» What the exercise asks: Every line of the records that holds the word "some" should be copied.

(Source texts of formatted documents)
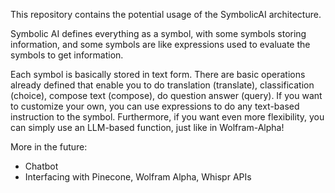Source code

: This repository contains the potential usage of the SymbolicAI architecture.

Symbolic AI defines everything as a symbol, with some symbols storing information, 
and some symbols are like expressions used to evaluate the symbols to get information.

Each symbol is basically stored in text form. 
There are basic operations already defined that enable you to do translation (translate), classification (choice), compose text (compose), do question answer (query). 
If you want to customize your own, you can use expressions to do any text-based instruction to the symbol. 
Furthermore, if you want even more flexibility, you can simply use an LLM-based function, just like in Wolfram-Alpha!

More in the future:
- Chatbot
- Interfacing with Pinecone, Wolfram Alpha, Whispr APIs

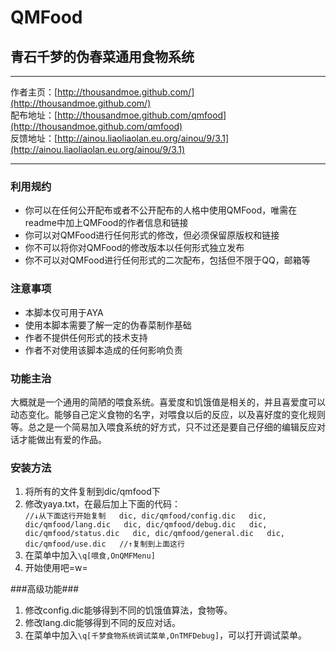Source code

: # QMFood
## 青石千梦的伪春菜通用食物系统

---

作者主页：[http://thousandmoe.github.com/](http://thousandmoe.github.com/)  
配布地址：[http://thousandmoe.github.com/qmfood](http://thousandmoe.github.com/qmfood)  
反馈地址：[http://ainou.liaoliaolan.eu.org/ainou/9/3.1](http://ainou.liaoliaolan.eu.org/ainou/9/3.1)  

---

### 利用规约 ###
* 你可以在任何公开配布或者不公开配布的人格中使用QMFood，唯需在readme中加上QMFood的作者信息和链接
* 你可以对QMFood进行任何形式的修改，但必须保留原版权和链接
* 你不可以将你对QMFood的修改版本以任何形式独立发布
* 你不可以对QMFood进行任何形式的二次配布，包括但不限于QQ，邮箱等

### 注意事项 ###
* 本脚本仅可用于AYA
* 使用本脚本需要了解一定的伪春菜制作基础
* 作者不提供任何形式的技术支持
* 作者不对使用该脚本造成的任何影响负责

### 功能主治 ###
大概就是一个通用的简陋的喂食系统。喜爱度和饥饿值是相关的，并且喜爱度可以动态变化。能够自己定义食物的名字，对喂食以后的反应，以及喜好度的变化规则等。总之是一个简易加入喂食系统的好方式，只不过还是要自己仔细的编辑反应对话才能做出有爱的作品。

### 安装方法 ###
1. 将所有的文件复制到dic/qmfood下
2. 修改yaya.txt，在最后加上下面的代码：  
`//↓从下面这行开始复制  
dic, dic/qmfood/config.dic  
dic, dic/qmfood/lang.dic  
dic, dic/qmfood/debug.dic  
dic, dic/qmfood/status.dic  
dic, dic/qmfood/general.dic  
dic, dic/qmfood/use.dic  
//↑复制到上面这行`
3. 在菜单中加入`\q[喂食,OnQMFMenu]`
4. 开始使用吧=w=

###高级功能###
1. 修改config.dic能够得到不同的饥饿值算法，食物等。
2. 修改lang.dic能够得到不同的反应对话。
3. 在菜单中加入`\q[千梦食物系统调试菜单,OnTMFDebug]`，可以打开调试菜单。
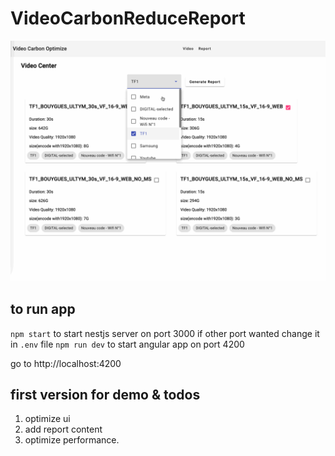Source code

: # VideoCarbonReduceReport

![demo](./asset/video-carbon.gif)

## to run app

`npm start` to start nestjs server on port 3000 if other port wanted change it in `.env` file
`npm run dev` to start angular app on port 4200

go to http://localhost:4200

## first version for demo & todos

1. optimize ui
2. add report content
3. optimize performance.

» Output below:
Symbolic AI defines everything as a symbol, with some symbols storing information, 
and some symbols are like expressions used to evaluate the symbols to get information.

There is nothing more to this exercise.